And the country shrugs. Van Alstine described spending years curled on a couch, nauseated, in agony, isolated, and pushed past endurance. The disease is brutal, but treatable a surgery here, a specialist there. The kind of medical intervention that in a functional system wouldn’t even make the news.

But in Saskatchewan? There are no endocrinologists accepting new patients. Without one, she can’t get referred. Without a referral, she can’t get surgery. Without surgery, she loses her life either slowly through suffering, or quickly through state-sanctioned death.

If you’ve ever lived through pain that warps time…
If you’ve ever had your mind hijacked by trauma…
If you’ve ever stared down suffering with no end in sight…

You know how thin the line can get between endurance and surrender.

And that’s why this story hits differently: it reveals how fragile people become when the system meant to protect them becomes an accomplice in their despair.

Canada frames MAiD as empowerment. As compassion. As choice.

But choice is only real when the alternatives are viable.
If your options are slow agony or assisted death, that’s not autonomy it’s coercion with a friendly tone.

Disability advocates, chronic-pain patients, the elderly, and low-income Canadians have been sounding the alarm for years: MAiD is expanding faster than support systems can catch up. Every expansion widens the chasm between the rhetoric of compassion and the lived experience of those who actually need help.

The Canadian Human Rights Commission itself warned that MAiD is being accessed because people cannot get the services required to live with dignity. And dignity matters. Anyone who has lived on the edge knows this: humans don’t just need survival, we need a reason to keep surviving.

When the healthcare system withholds that, death can look like mercy. This is the part polite society doesn’t want to confront.

Canada’s healthcare system is collapsing. Not strained. Not overburdened. Collapsing.

We have a growing list of citizens choosing death because medicine has become a lottery →
• a quadriplegic woman who applied for MAiD because she couldn’t secure basic home-care support
• veterans offered MAiD instead of trauma treatment
• homeless Canadians considering MAiD because they can’t survive winter

And now a woman denied a simple, lifesaving surgery.

At some point, we have to call this what it is: a nation outsourcing its failures to death. I’ve sat with veterans who couldn’t find themselves inside their own minds after war. I’ve watched people suffer silently because bureaucracy didn’t move fast enough to keep up with their pain.

I’ve coached clients who were one dropped ball, one missed appointment, one shut door away from losing the will to fight.

The lesson is the same every time. People don’t break because they’re weak. People break because they’re left alone with their suffering.

Van Alstine wasn’t offered community.
She wasn’t offered care.
She was offered an exit.

And she took it.

Not because she wanted to die but because Canada didn’t give her any path to live.

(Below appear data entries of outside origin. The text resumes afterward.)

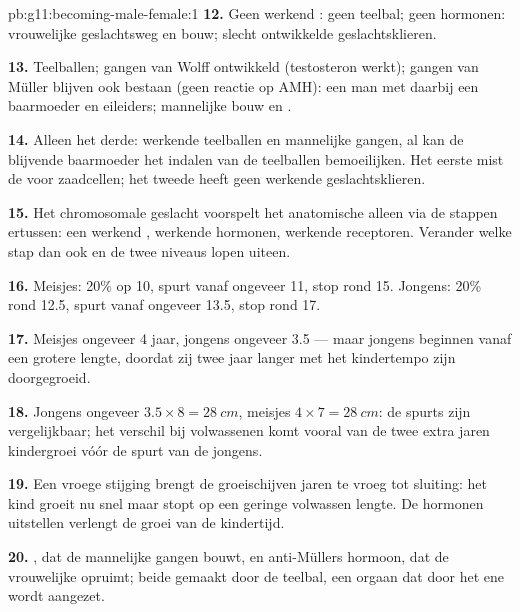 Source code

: \begin{solution}{pb:g11:becoming-male-female:1}
\textbf{12.} Geen werkend : geen teelbal; geen hormonen: vrouwelijke
geslachtsweg en bouw; slecht ontwikkelde geslachtsklieren.

\textbf{13.} Teelballen; gangen van Wolff ontwikkeld (testosteron werkt);
gangen van Müller blijven ook bestaan (geen reactie op AMH): een man met
daarbij een baarmoeder en eileiders; mannelijke bouw en .

\textbf{14.} Alleen het derde: werkende teelballen en mannelijke gangen,
al kan de blijvende baarmoeder het indalen van de teelballen bemoeilijken.
Het eerste mist de  voor zaadcellen; het tweede heeft geen werkende
geslachtsklieren.

\textbf{15.} Het chromosomale geslacht voorspelt het anatomische alleen
via de stappen ertussen: een werkend , werkende hormonen, werkende
receptoren. Verander welke stap dan ook en de twee niveaus lopen uiteen.

\textbf{16.} Meisjes: 20\% op 10, spurt vanaf ongeveer 11, stop rond 15.
Jongens: 20\% rond 12.5, spurt vanaf ongeveer 13.5, stop rond 17.

\textbf{17.} Meisjes ongeveer 4 jaar, jongens ongeveer 3.5 --- maar
jongens beginnen vanaf een grotere lengte, doordat zij twee jaar langer
met het kindertempo zijn doorgegroeid.

\textbf{18.} Jongens ongeveer $3.5 \times 8 = \qty{28}{cm}$, meisjes $4 \times
7 = \qty{28}{cm}$: de spurts zijn vergelijkbaar; het verschil
bij volwassenen komt vooral van de twee extra jaren kindergroei vóór de
spurt van de jongens.

\textbf{19.} Een vroege stijging brengt de groeischijven jaren te vroeg
tot sluiting: het kind groeit nu snel maar stopt op een geringe volwassen
lengte. De hormonen uitstellen verlengt de groei van de kindertijd.

\textbf{20.} , dat de mannelijke gangen bouwt, en
anti-Müllers hormoon, dat de vrouwelijke opruimt; beide gemaakt door de
teelbal, een orgaan dat door het ene   wordt aangezet.
\end{solution}
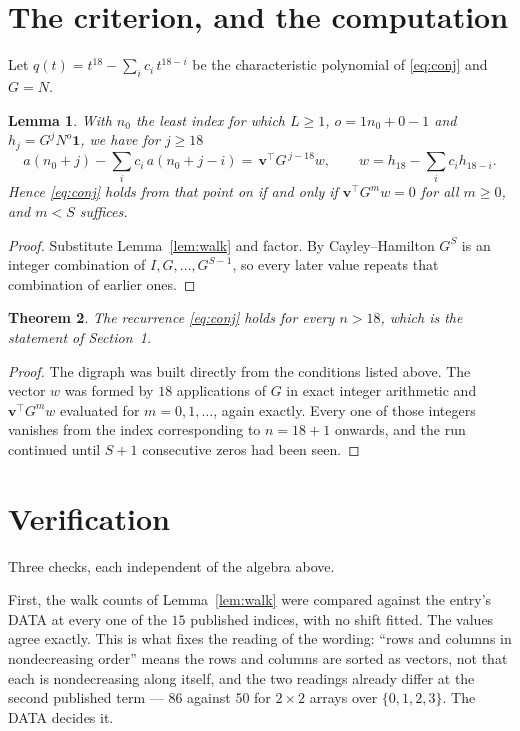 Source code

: \documentclass[11pt,a4paper]{article}
\theoremstyle{plain}
\newtheorem{theorem}{Theorem}
\newtheorem{lemma}[theorem]{Lemma}
\theoremstyle{definition}
\begin{document}
\section{The criterion, and the computation}

Let $q(t)=t^{18}-\sum_i c_i\,t^{18-i}$ be the characteristic polynomial of
\eqref{eq:conj} and $G=N$.

\begin{lemma}\label{lem:crit}
With $n_0$ the least index for which $L\ge1$, $o=1n_0+0-1$ and
$h_j=G^{j}N^{o}\mathbf{1}$, we have for $j\ge18$
\[
a(n_0+j)-\sum_i c_i\,a(n_0+j-i)=\,\mathbf{v}^{\!\top}G^{\,j-18}w,
\qquad w=h_{18}-\sum_i c_ih_{18-i} .
\]
Hence \eqref{eq:conj} holds from that point on if and only if
$\mathbf{v}^{\!\top}G^{m}w=0$ for all $m\ge0$, and $m<S$ suffices.
\end{lemma}

\begin{proof}
Substitute Lemma~\ref{lem:walk} and factor. By Cayley--Hamilton $G^{S}$ is an integer
combination of $I,G,\dots,G^{S-1}$, so every later value repeats that combination of
earlier ones.
\end{proof}

\begin{theorem}
The recurrence \eqref{eq:conj} holds for every $n>18$, which is the statement of
Section~1.
\end{theorem}

\begin{proof}
The digraph was built directly from the conditions listed above. The vector $w$ was formed by
$18$ applications of $G$ in exact integer arithmetic and $\mathbf{v}^{\!\top}G^{m}w$
evaluated for $m=0,1,\dots$, again exactly. Every one of those integers vanishes from the
index corresponding to $n=18+1$ onwards, and the run continued until $S+1$ consecutive
zeros had been seen.
\end{proof}

\section{Verification}

Three checks, each independent of the algebra above.

First, the walk counts of Lemma~\ref{lem:walk} were compared against the entry's DATA at
every one of the $15$ published indices, with no shift fitted. The values agree exactly.
This is what fixes the reading of the wording: ``rows and columns in nondecreasing order''
means the rows and columns are sorted as vectors, not that each is nondecreasing along
itself, and the two readings already differ at the second published term --- $86$ against
$50$ for $2\times2$ arrays over $\{0,1,2,3\}$. The DATA decides it.
\end{document}
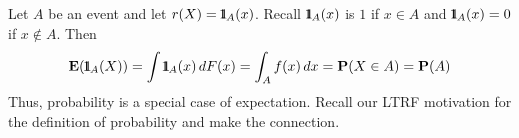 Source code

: \begin{example}
Let $A$ be an event and let $r(X)={1}\mspace{-11 mu}{1}_{A}(x)$.  Recall ${1}\mspace{-11 mu}{1}_A(x)$ is $1$ if $x \in A$ and ${1}\mspace{-11 mu}{1}_A(x)=0$ if $x \notin A$.  Then
\begin{equation}\label{E:ExpectationofIndicator}
\mathbf{E}({1}\mspace{-11 mu}{1}_A(X)) = \int {1}\mspace{-11 mu}{1}_A(x)\, dF(x) = \int_A f(x)\, dx = \mathbf{P}(X \in A) = \mathbf{P}(A)
\end{equation}
Thus, probability is a special case of expectation.  Recall our LTRF motivation for the definition of probability and make the connection.
\end{example}

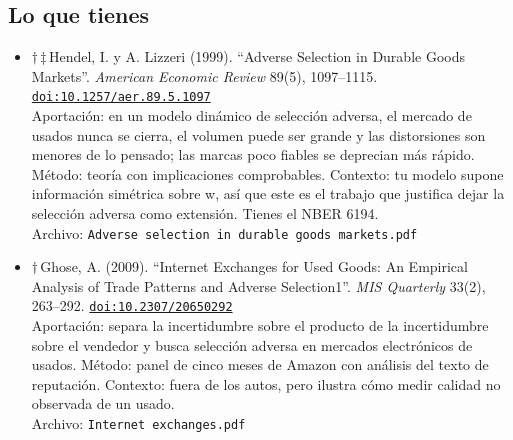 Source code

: \documentclass[11pt]{article}
\begin{document}
\subsection*{Lo que tienes}
\begin{itemize}
\item $\dagger$\,$\ddagger$\,Hendel, I. y A. Lizzeri (1999). ``Adverse Selection in Durable Goods Markets''. \textit{American Economic Review} 89(5), 1097--1115. \href{https://doi.org/10.1257/aer.89.5.1097}{\texttt{doi:10.1257/aer.89.5.1097}}\\
Aportación: en un modelo dinámico de selección adversa, el mercado de usados nunca se cierra, el volumen puede ser grande y las distorsiones son menores de lo pensado; las marcas poco fiables se deprecian más rápido. Método: teoría con implicaciones comprobables. Contexto: tu modelo supone información simétrica sobre w, así que este es el trabajo que justifica dejar la selección adversa como extensión. Tienes el NBER 6194.\\
{\footnotesize Archivo: \texttt{Adverse selection in durable goods markets.pdf}}
\item $\dagger$\,Ghose, A. (2009). ``Internet Exchanges for Used Goods: An Empirical Analysis of Trade Patterns and Adverse Selection1''. \textit{MIS Quarterly} 33(2), 263--292. \href{https://doi.org/10.2307/20650292}{\texttt{doi:10.2307/20650292}}\\
Aportación: separa la incertidumbre sobre el producto de la incertidumbre sobre el vendedor y busca selección adversa en mercados electrónicos de usados. Método: panel de cinco meses de Amazon con análisis del texto de reputación. Contexto: fuera de los autos, pero ilustra cómo medir calidad no observada de un usado.\\
{\footnotesize Archivo: \texttt{Internet exchanges.pdf}}
\end{itemize}
\end{document}
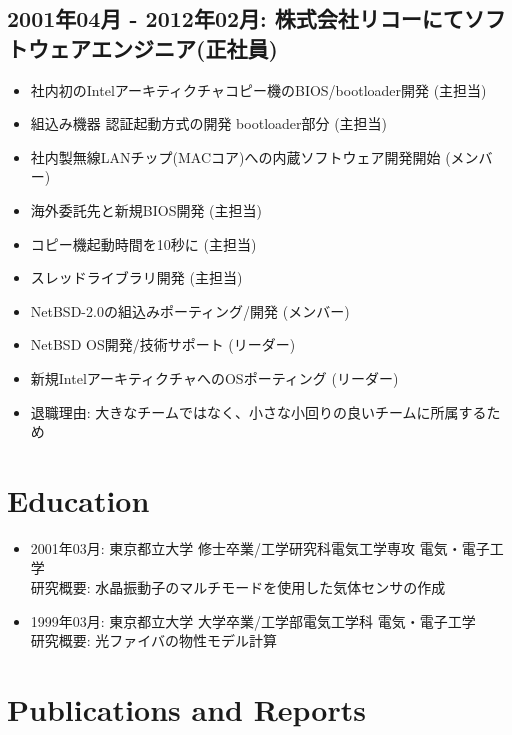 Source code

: \documentclass[letterpaper]{article}
\begin{document}
\subsection*{2001年04月 - 2012年02月: 株式会社リコーにてソフトウェアエンジニア(正社員)}

\begin{itemize}
  \item 社内初のIntelアーキティクチャコピー機のBIOS/bootloader開発 (主担当)
  \item 組込み機器 認証起動方式の開発 bootloader部分 (主担当)
  \item 社内製無線LANチップ(MACコア)への内蔵ソフトウェア開発開始 (メンバー)
  \item 海外委託先と新規BIOS開発 (主担当)
  \item コピー機起動時間を10秒に (主担当)
  \item スレッドライブラリ開発 (主担当)
  \item NetBSD-2.0の組込みポーティング/開発 (メンバー)
  \item NetBSD OS開発/技術サポート (リーダー)
  \item 新規IntelアーキティクチャへのOSポーティング (リーダー)
  \item 退職理由: 大きなチームではなく、小さな小回りの良いチームに所属するため
\end{itemize}

\section*{Education}

\begin{itemize}
  \item 2001年03月: 東京都立大学 修士卒業/工学研究科電気工学専攻 電気・電子工学 \\
    研究概要: 水晶振動子のマルチモードを使用した気体センサの作成
  \item 1999年03月: 東京都立大学 大学卒業/工学部電気工学科 電気・電子工学 \\
    研究概要: 光ファイバの物性モデル計算
\end{itemize}

\section*{Publications and Reports}
\end{document}
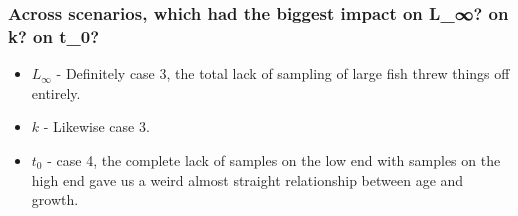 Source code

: \documentclass[
]{article}
\providecommand{\tightlist}{%
  \setlength{\itemsep}{0pt}\setlength{\parskip}{0pt}}
\begin{document}
\hypertarget{across-scenarios-which-had-the-biggest-impact-on-l_-on-k-on-t_0}{%
\subsubsection{Across scenarios, which had the biggest impact on L\_∞?
on k? on
t\_0?}\label{across-scenarios-which-had-the-biggest-impact-on-l_-on-k-on-t_0}}

\begin{itemize}
\tightlist
\item
  \(L_{\infty}\) - Definitely case 3, the total lack of sampling of
  large fish threw things off entirely.
\item
  \(k\) - Likewise case 3.
\item
  \(t_0\) - case 4, the complete lack of samples on the low end with
  samples on the high end gave us a weird almost straight relationship
  between age and growth.
\end{itemize}
\end{document}
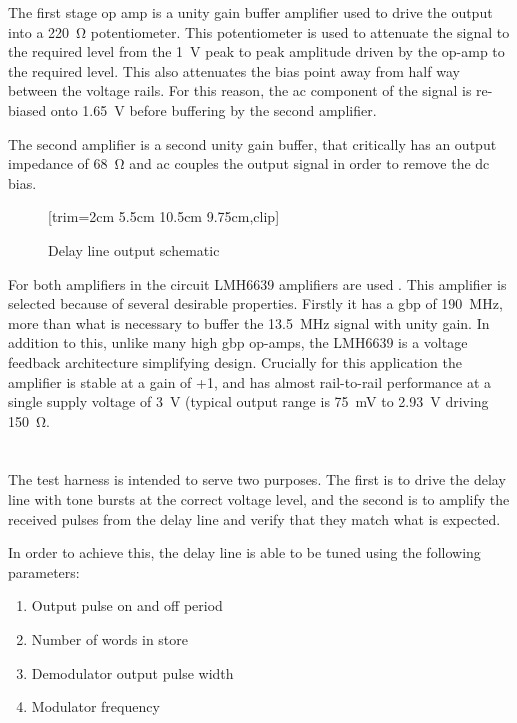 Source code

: The first stage op amp is a unity gain buffer amplifier used to drive the output into a \SI{220}{\ohm} potentiometer. This potentiometer is used to attenuate the signal to the required level from the \SI{1}{\volt} peak to peak amplitude driven by the op-amp to the required level. This also attenuates the bias point away from half way between the voltage rails. For this reason, the \gls{ac} component of the signal is re-biased onto \SI{1.65}{\volt} before buffering by the second amplifier.

The second amplifier is a second unity gain buffer, that critically has an output impedance of \SI{68}{\ohm} and \gls{ac} couples the output signal in order to remove the \gls{dc} bias.

\begin{figure}[ht]
	\centering
		[trim={2cm 5.5cm 10.5cm 9.75cm},clip] %
	\caption{Delay line output schematic}
	\label{fig:delay-line-output-sch}
\end{figure}

For both amplifiers in the circuit LMH6639 amplifiers are used \cite{ti2013}. This amplifier is selected because of several desirable properties. Firstly it has a \gls{gbp} of \SI{190}{\mega\hertz}, more than what is necessary to buffer the \SI{13.5}{\mega\hertz} signal with unity gain. In addition to this, unlike many high \gls{gbp} op-amps, the LMH6639 is a voltage feedback architecture simplifying design. Crucially for this application the amplifier is stable at a gain of +1, and has almost rail-to-rail performance at a single supply voltage of \SI{3}{\volt} (typical output range is \SI{75}{\milli\volt} to \SI{2.93}{\volt} driving \SI{150}{\ohm}.


\chapter{} \label{sec:test-harness-design}

The test harness is intended to serve two purposes. The first is to drive the delay line with tone bursts at the correct voltage level, and the second is to amplify the received pulses from the delay line and verify that they match what is expected.

In order to achieve this, the delay line is able to be tuned using the following parameters:
\begin{enumerate}
	\item Output pulse on and off period
	\item Number of words in store
	\item Demodulator output pulse width
	\item Modulator frequency
\end{enumerate}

We need to stop pretending this is compassionate. Compassion is presence. Compassion is support. Compassion is a surgeon who actually exists, a referral that actually happens, a system that catches someone before they fall into the dark.

If MAiD is going to exist, it must be the last, quiet, grave option not the discounted aisle Canada sends you to when the cost of real care is too high.

A society reveals its soul by how it treats the people who can’t fight for themselves.
Right now, Canada is revealing something hollow.

People will debate the ethics of assisted dying forever. Fine. Debate it. But this is the wrong battleground. The real question is this →

What does it say about a country when death is easier to access than medical care?

Until Canada answers that honestly, we’re going to see more names on the calendar scheduled deaths, stamped and approved — for people who didn’t want to die. They just wanted someone to give them a chance to live.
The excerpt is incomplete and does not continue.